The Butcher, who loves movies, loves this. I don’t really watch movies, though, and when I do, I have some rules:
1. No movies that will make me cry. I’m not spending $10 so that I can sit in a theater and sob. If I want to cry, I’ll just think about the shitty things going on in the world, and I can do that for free.
2. No girly crap. I don’t need to see Reese Whitherspoon or Sandra Bullock placed in ridiculous situations and comic mix-ups until they end up with Mr. Perfect.
3. No heartfelt dramas about men and their inability to express their feelings, that celebrate their manly tragic bonds which persevere even in times of stress–like war or Thanksgiving.
4. Nothing with Tom Hanks.
5. No “teach me a lesson” movies.
So, no, it doesn’t leave me with a whole lot.
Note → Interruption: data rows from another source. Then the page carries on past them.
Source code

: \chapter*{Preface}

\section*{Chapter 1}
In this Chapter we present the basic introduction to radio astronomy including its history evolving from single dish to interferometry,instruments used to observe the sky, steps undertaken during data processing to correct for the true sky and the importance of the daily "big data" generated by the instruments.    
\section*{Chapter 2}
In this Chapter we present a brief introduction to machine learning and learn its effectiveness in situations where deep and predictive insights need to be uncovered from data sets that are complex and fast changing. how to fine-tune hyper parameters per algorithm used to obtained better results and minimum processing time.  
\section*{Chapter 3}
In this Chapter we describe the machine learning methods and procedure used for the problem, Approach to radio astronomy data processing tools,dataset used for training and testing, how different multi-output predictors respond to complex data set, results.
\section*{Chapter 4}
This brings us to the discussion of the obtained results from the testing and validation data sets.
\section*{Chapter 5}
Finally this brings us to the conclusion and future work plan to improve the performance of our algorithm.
But here are my ten favorites, in no particular order:
The Pillow Book–Miss J. and I watched this one night and then sat on her couch just staring at each other in wonder for a long time. What the fuck was that? I’m still not sure. But it’s got a lot to recommend it. Ewan McGregor in all his glory. Words all over the place, on the walls, on the men, on the faces of small girls. I’ve seen other Peter Greenaway movies and I’ve liked them, but none as much as this one.
The Lost Boys–This was the first rated R movie I ever saw. My mom took me my freshman year of high school and we sat in the front of the theater and she screamed so loud so repeatedly that high schoolers were yelling at her to shut up. I was certain she’d ruined my life; I was mortified. This movie is so bad in so many ways, but I still love it. My mom still can’t watch it without screaming.
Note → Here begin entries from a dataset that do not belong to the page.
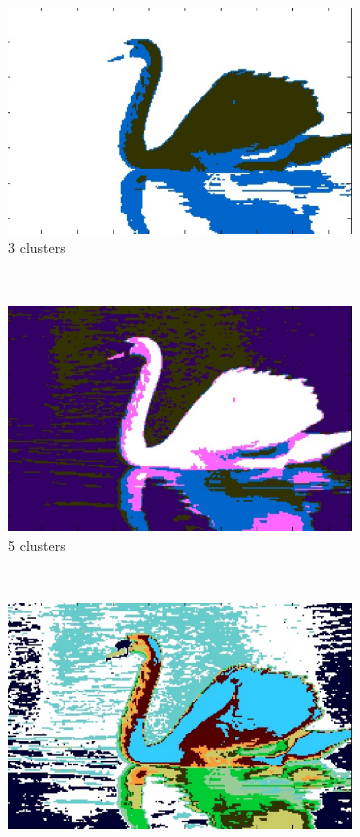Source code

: \documentclass[10pt,twocolumn,letterpaper]{article}
\begin{document}
\begin{figure}
    \centering
    \begin{subfigure}[b]{0.2\textwidth}
        \includegraphics[width=\textwidth]{8068Hier3.eps}
        \caption{3 clusters}
        \label{fig:clust3}
    \end{subfigure}
    ~ 
    \begin{subfigure}[b]{0.2\textwidth}
        \includegraphics[width=\textwidth]{8068Hier5.eps}
        \caption{5 clusters}
        \label{fig:clust5}
    \end{subfigure}
    ~ 
    \begin{subfigure}[b]{0.2\textwidth}
        \includegraphics[width=\textwidth]{8068Hier10.eps}

\end{subfigure}
\end{figure}
\end{document}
Eve’s Bayou–This may be my favorite movie ever. It’s sufficiently creepy and moody and there’s a kind of ambiguity to the magic that I respect.
The Devil’s Rejects–I’ve already talked about my great love for this movie. But my favorite thing about it is that the characters have a real moral consistency. You can’t help but think that, if you spent enough time with them, you could figure out what makes them tick. And yet, I also don’t think that’s true. So, I like that you both feel compelled to find something recognizably human in them and that you can’t.
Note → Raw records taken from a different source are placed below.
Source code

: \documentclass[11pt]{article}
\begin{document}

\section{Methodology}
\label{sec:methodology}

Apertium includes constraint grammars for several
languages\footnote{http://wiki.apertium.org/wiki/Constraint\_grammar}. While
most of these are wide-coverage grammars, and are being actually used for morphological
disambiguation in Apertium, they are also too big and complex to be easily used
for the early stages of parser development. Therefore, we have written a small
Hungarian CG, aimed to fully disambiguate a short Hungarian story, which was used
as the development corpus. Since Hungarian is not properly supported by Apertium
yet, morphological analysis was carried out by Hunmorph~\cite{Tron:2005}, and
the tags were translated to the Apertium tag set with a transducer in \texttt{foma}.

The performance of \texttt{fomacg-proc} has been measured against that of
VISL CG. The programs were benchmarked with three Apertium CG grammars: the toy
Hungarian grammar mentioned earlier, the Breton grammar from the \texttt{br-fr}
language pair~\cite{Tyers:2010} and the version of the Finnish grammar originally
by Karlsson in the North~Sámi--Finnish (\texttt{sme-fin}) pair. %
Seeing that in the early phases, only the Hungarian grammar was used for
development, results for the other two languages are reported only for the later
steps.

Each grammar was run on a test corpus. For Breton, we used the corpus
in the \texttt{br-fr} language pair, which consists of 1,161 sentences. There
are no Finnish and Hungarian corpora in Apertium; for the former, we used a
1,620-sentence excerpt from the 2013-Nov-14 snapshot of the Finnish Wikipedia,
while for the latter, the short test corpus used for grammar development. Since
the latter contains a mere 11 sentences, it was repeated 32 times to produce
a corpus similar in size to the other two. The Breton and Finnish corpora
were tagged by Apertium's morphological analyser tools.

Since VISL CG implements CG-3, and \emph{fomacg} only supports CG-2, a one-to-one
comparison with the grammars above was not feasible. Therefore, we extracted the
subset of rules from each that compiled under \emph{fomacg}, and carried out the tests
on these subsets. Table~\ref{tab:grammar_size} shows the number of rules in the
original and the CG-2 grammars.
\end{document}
The Company of Wolves–This is my one exception to the “no girly crap” rule, a delightful series of tales about werewolves, some of which end romantically, some of which end tragically. The special effects are a little cheesy, but there’s something nice about the dream-like quality to it.
The Wicker Man–If you identify with the policeman, this is a horror movie. If you don’t, it’s a really cool movie with a somewhat weird ending, in that it seems like something really horrid has happened, and yet didn’t that policeman get just what he deserved?
The 13th Warrior–Yes, the horses are too big. Yes, saying “halls of Valhalla” is like saying “ATM machine.” Yes, there are a million ways it could have been better. But what the fuck do you want from an Antonio Banderas movie?
The Lord of the Rings–Well, of course.
Thelma and Louise–This movie, of course, violates my first rule, as I start crying right up front. But it’s great, all around, and has a shirtless Brad Pitt jumping on a bed.
A Christmas Carol–When I first moved to Nashville, a church out by Percy Priest Lake was advertising that they were going to do a “Christian” version of this story. My god. If you don’t see how Christian this story already is, you are a moron. Still, I love it. Every version. When I lived at home, my dad and I would watch this at least five times every Christmas season. I love the old black and white version where Scrooge does a headstand in his chair. And I love that the basic premise of the movie is that Jacob Marley cared enough about Scrooge to come back from the dead to straighten him out, even though we never know if Marley got anything out of that. Well, shit, maybe that violates rule three. Still, that to me is as great an example of friendship as you see in most movies and it’s totally understated.